具体的说，数据集中每个索引词将有一定几率被丢弃，这个概率为：     
$\large P(w_i) = max(1 - \sqrt{\frac {t}{f(w_i)}}, 0)$

在上式中$f(w_i)$是数据集中词$w_i$的个数与总次数的数目之比,$t$是一个超参数（实验中为$10^(-4)$），就是说只有$f(w_i)$的次数比$t$大的时候我们才会进行二次采样，丢弃$w_i$

In [7]:
def discard(idx):
    return random.uniform(0, 1) < 1 - math.sqrt(1e-4 / counter[idx_to_token[idx]] * num_tokens) # 返回true就丢弃

二次采样作用于数据集的每一个句子中的词，并对每一个词进行采样决定是否丢弃

In [8]:
subsampled_dataset = [[tk for tk in st if not discard(tk)] for st in dataset]

In [9]:
def compare_counts(token):
    return '# %s: before=%d, after=%d' % (token, sum(
        [st.count(token_to_idx[token]) for st in dataset]), sum(
        [st.count(token_to_idx[token]) for st in subsampled_dataset]))

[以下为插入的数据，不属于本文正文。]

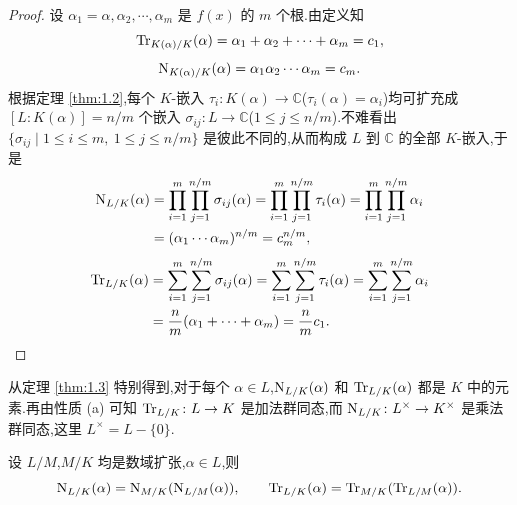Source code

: \begin{proof}
设 $\alpha_1=\alpha,\alpha_2,\cdots,\alpha_m$ 是 $f(x)$ 的 $m$ 个根.由定义知
\[
  \Tr_{K(\alpha)/K}(\alpha)=\alpha_1+\alpha_2+\cdots+\alpha_m=c_1,
\]
\[
  \Norm_{K(\alpha)/K}(\alpha)=\alpha_1\alpha_2\cdots\alpha_m=c_m.
\]
根据定理 \ref{thm:1.2},每个 $K$-嵌入 $\tau_i\colon K(\alpha)\to\mathbb{C}$($\tau_i(\alpha)=\alpha_i$)均可扩充成 $[L:K(\alpha)]=n/m$ 个嵌入 $\sigma_{ij}\colon L\to\mathbb{C}$($1\leqslant j\leqslant n/m$).不难看出 $\{\sigma_{ij}\mid 1\leqslant i\leqslant m,\ 1\leqslant j\leqslant n/m\}$ 是彼此不同的,从而构成 $L$ 到 $\mathbb{C}$ 的全部 $K$-嵌入,于是
\begin{align*}
  \Norm_{L/K}(\alpha)
  &=\prod_{i=1}^{m}\prod_{j=1}^{n/m}\sigma_{ij}(\alpha)
   =\prod_{i=1}^{m}\prod_{j=1}^{n/m}\tau_i(\alpha)
   =\prod_{i=1}^{m}\prod_{j=1}^{n/m}\alpha_i\\
  &=(\alpha_1\cdots\alpha_m)^{n/m}=c_m^{n/m},
\end{align*}
\begin{align*}
  \Tr_{L/K}(\alpha)
  &=\sum_{i=1}^{m}\sum_{j=1}^{n/m}\sigma_{ij}(\alpha)
   =\sum_{i=1}^{m}\sum_{j=1}^{n/m}\tau_i(\alpha)
   =\sum_{i=1}^{m}\sum_{j=1}^{n/m}\alpha_i\\
  &=\frac{n}{m}(\alpha_1+\cdots+\alpha_m)=\frac{n}{m}c_1.
\end{align*}
\end{proof}

\begin{remark}
从定理 \ref{thm:1.3} 特别得到,对于每个 $\alpha\in L$,$\Norm_{L/K}(\alpha)$ 和 $\Tr_{L/K}(\alpha)$ 都是 $K$ 中的元素.再由性质 (a) 可知 $\Tr_{L/K}\colon L\to K$ 是加法群同态,而 $\Norm_{L/K}\colon L^\times\to K^\times$ 是乘法群同态,这里 $L^\times=L-\{0\}$.
\end{remark}

\begin{theorem}\label{thm:1.4}
设 $L/M$,$M/K$ 均是数域扩张,$\alpha\in L$,则
\[
  \Norm_{L/K}(\alpha)=\Norm_{M/K}(\Norm_{L/M}(\alpha)),\qquad
  \Tr_{L/K}(\alpha)=\Tr_{M/K}(\Tr_{L/M}(\alpha)).
\]
\end{theorem}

compare_counts('the') # '# the: before=50770, after=2013'

'# the: before=50770, after=2114'

In [10]:
compare_counts('join') # '# join: before=45, after=45'

'# join: before=45, after=45'

## **提取中心词和背景词**

In [11]:
def get_centers_and_contexts(dataset, max_window_size):
    centers, contexts = [], []
    for st in dataset:
        if len(st) < 2: # 当句子长度小于2的时候，只有一个词不存在上下文
            continue
        centers += st
        for center_i in range(len(st)):
            window_size = random.randint(1, max_window_size)
            indices = list(range(max(0, center_i - window_size),
                                 min(len(st), center_i + 1 + window_size))) # 保证窗口不会超出句子
            indices.remove(center_i) # 移除中心词
            contexts.append([st[idx] for idx in indices])
    return centers, contexts

In [12]:
tiny_dataset = [list(range(7)), list(range(7, 10))]
print('dataset', tiny_dataset)
for center, context in zip(*get_centers_and_contexts(tiny_dataset, 2)):
    print('center', center, 'has contexts', context)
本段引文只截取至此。